Image-based Distress Detection
Description: Performs deep learning detection on images and maps the results back into 3D space to achieve automatic detection of Longitudinal Cracking. Supports both panoramic and planar cameras.
Steps
Click the Image-based Distress Detection
button to open the following dialog box:
Image-based Distress Detection
After completing the settings, click Detect to perform distress detection.
Once the detection is complete, two types of results are output: vector polygons and point cloud extra attributes:
Vector Polygons: Vector results are stored as polygons in the "Distress" layer, recording information such as distress type, severity, area, length, width, and height for each distress. Among them, the Longitudinal Cracking severity level is determined according to the ASTM D6433-07 standard:
Low Severity: Crack width is less than 10mm;
Medium Severity: Crack width is greater than or equal to 10mm and less than 75mm;
High Severity: Crack width is greater than or equal to 75mm.
Point Cloud Additional Attributes: The height value corresponding to each distress point in the point cloud is written into the extra attribute "DistressHeight", which can be displayed as follows:
Display: In the View Mode window, select "Intensity" from the Color By drop-down box and check With Pavement Distress. The settings and display effects are as follows:
Pavement Distress Rendering
DistressHeight: Use the Pick Point function to view the "DistressHeight" extra attribute value for each point to check the specific height. Negative values indicate depression points, while positive values indicate upheaval points.
Parameter Settings
Point Cloud File: Select the point cloud files to be used for detection.
From Class: If point cloud classification has been performed, select the "Ground" class; otherwise, select all classes. (To obtain more accurate results, it is recommended to perform point cloud classification first).
Type: Includes two types: Built-in Model and Custom Model:
Built-in Model: Uses the software's built-in deep learning detection model to inspect images.
Custom Model: Used for scenarios with existing detection results (JSON files).
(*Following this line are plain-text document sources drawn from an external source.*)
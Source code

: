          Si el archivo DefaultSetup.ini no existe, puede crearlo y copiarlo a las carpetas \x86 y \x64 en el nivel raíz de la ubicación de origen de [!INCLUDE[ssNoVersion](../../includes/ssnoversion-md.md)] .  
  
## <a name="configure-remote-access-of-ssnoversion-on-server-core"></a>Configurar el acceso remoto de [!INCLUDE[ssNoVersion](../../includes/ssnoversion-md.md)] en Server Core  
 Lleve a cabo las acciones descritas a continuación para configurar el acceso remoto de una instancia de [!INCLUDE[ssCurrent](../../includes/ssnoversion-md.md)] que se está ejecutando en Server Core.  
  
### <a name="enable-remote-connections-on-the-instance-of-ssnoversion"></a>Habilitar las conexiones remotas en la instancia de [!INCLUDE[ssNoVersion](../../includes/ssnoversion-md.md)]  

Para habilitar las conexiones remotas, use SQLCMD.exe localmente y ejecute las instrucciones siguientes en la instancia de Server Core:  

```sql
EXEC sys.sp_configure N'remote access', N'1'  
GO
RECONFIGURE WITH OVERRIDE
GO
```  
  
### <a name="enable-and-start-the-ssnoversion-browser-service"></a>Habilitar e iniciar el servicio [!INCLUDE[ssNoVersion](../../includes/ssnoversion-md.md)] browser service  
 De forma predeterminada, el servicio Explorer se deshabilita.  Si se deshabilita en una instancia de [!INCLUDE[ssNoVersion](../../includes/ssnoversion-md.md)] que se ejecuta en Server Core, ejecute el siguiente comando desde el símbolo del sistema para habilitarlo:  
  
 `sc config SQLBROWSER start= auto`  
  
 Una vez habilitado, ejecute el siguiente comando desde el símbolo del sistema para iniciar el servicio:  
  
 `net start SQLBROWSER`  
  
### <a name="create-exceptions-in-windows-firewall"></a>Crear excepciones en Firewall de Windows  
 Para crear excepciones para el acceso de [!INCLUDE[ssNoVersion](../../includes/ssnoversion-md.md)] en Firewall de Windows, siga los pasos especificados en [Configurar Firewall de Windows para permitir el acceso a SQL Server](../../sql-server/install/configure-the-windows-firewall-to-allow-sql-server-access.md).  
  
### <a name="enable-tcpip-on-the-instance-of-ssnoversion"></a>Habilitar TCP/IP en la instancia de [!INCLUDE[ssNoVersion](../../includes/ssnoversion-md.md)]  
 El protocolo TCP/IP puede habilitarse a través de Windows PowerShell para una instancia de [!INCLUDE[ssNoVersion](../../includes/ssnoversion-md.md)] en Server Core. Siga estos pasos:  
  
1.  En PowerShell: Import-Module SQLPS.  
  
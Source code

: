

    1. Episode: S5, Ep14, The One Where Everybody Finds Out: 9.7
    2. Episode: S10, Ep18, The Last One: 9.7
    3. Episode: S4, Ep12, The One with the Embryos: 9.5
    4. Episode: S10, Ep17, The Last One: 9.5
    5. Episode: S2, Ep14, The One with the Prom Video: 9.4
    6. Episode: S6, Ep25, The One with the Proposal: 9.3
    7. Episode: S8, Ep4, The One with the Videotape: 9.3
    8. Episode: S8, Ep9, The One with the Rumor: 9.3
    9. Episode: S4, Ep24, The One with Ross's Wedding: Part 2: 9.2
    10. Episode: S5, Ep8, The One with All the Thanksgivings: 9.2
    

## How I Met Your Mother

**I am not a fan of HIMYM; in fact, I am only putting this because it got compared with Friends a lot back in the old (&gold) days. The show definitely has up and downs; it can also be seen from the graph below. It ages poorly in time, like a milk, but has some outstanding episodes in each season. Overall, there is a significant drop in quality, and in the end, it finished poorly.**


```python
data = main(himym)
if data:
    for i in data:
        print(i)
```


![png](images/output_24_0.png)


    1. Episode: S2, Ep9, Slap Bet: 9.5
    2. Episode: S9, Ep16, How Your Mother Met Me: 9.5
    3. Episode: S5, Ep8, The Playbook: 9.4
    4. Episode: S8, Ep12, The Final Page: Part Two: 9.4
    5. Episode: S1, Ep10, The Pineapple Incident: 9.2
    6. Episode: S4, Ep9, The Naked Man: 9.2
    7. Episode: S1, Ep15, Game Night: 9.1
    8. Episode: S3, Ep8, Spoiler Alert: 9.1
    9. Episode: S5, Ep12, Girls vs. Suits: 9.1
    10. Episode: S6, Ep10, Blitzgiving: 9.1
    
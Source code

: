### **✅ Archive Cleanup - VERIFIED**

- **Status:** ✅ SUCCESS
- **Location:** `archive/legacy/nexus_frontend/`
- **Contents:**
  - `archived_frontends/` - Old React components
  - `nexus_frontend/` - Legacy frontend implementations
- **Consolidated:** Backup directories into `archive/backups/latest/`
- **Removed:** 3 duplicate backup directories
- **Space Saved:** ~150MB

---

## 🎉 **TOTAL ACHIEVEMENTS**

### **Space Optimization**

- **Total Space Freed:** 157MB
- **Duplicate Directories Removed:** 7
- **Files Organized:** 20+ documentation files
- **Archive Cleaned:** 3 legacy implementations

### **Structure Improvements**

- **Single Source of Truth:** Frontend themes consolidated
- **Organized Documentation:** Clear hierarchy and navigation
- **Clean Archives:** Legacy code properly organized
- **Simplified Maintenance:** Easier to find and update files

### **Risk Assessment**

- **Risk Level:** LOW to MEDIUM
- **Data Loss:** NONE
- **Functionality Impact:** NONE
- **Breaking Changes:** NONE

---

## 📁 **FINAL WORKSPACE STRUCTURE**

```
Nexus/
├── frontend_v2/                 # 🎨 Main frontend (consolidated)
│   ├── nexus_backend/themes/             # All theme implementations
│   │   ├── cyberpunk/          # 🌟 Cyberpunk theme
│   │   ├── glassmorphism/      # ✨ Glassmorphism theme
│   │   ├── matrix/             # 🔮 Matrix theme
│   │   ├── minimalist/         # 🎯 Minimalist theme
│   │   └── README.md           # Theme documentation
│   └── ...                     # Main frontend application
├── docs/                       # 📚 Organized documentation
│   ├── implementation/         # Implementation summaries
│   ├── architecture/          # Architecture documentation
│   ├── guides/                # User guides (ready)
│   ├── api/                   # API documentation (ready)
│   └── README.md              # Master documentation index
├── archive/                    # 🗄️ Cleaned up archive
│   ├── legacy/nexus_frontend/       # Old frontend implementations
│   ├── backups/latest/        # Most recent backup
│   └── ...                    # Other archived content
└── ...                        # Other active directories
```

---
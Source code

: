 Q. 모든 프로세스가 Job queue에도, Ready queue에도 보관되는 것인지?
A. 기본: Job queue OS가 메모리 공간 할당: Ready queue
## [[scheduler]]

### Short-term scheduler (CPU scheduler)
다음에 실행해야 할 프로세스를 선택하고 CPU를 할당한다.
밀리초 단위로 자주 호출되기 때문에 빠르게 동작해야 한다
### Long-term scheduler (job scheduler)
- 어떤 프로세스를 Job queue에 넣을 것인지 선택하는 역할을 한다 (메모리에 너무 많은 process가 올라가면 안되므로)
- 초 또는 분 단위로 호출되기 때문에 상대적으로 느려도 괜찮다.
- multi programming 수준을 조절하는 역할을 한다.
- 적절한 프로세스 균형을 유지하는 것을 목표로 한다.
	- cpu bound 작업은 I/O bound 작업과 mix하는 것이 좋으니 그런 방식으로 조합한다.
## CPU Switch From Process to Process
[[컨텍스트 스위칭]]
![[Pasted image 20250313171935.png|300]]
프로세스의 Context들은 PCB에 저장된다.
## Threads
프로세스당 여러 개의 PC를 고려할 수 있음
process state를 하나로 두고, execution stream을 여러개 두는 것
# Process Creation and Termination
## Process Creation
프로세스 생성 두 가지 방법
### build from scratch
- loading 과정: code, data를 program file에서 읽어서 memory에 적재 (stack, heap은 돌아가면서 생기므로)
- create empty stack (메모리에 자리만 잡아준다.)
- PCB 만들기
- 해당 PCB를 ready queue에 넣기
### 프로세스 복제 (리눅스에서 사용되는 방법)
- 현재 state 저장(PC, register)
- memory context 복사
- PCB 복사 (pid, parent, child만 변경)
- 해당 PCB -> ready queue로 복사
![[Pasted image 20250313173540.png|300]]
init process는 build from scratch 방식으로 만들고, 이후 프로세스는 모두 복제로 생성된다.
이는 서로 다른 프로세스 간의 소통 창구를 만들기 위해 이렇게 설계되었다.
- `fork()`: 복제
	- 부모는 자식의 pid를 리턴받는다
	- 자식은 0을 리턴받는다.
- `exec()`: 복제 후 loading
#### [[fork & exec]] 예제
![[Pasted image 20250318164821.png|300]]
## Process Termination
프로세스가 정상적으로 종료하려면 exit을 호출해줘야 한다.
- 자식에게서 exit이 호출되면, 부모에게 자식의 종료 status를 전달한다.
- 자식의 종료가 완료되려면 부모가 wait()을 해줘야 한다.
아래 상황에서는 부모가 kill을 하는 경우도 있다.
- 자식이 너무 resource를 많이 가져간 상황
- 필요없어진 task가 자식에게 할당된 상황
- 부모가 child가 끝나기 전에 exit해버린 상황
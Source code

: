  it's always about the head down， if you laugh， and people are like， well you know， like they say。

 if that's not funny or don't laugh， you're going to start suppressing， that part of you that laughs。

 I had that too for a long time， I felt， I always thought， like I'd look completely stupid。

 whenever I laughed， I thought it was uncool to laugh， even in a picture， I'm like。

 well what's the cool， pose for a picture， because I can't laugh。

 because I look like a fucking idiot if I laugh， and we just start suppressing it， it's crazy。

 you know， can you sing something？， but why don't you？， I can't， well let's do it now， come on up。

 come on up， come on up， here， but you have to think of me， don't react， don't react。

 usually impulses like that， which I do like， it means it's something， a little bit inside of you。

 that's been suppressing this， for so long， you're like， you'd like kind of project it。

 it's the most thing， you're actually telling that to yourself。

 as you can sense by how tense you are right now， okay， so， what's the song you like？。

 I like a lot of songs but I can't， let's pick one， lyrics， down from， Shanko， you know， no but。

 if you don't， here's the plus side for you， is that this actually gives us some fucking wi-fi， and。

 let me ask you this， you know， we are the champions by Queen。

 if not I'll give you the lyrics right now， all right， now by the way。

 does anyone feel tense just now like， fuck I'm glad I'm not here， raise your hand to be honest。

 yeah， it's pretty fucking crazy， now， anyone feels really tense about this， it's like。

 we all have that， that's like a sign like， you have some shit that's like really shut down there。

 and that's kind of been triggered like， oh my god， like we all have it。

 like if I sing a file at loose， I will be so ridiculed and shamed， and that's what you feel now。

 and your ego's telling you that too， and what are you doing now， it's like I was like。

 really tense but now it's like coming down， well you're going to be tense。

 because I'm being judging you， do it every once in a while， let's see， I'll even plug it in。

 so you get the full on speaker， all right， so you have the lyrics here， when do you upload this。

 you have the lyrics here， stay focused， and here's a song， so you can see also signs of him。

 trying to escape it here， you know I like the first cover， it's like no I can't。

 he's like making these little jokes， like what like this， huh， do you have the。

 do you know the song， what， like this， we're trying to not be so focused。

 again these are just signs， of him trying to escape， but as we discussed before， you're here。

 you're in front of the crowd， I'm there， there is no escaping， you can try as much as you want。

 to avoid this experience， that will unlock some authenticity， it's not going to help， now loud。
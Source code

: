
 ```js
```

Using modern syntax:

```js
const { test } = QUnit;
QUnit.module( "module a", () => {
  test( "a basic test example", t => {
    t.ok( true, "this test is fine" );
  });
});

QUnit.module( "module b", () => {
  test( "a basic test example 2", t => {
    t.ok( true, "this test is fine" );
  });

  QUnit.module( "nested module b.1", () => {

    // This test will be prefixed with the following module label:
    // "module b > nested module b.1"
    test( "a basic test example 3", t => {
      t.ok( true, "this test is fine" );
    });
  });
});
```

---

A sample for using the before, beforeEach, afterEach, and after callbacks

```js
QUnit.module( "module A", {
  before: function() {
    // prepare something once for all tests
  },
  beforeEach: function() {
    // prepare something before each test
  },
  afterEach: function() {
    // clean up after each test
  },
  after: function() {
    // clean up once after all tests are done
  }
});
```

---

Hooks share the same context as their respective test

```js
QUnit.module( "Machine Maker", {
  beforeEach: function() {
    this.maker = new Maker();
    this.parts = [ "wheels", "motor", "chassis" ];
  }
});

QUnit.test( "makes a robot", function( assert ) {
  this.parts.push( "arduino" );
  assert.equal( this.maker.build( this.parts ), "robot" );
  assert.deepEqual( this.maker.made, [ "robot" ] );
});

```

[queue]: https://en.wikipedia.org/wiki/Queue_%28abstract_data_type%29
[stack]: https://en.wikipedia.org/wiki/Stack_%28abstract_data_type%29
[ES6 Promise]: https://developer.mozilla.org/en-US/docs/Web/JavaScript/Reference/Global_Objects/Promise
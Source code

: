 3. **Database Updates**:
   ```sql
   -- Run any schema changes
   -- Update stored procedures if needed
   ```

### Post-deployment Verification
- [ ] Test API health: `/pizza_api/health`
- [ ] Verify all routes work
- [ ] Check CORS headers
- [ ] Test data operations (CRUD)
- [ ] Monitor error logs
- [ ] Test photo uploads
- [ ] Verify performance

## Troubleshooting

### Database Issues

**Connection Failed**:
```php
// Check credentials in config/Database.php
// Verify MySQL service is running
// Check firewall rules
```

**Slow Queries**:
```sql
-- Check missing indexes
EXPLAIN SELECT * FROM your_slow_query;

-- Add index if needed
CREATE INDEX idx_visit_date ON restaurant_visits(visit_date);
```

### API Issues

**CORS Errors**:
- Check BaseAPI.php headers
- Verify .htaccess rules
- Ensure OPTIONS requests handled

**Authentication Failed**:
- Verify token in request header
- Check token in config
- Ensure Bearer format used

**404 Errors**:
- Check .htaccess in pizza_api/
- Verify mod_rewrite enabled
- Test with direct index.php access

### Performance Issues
Select the folder where the JSON files are located (each JSON file name must match the corresponding image name). This function reads existing results and re-projects them back into 3D space, obtaining final results after merging and fusion.
Camera Options: Select panoramic or planar cameras. Checking the box indicates the camera will be used. IDs can be used to more accurately control the photos participating in recognition. Additionally, if the device has an independent GPU, you can switch to the GPU for detection.
Parameters
Max Distance To Image: Distance threshold. Distress areas with a distance to the corresponding photo greater than this value will be filtered (re-projection errors are larger for distress areas that are too far away).
Mininum Area: Area threshold. Distress areas smaller than this value will be filtered out.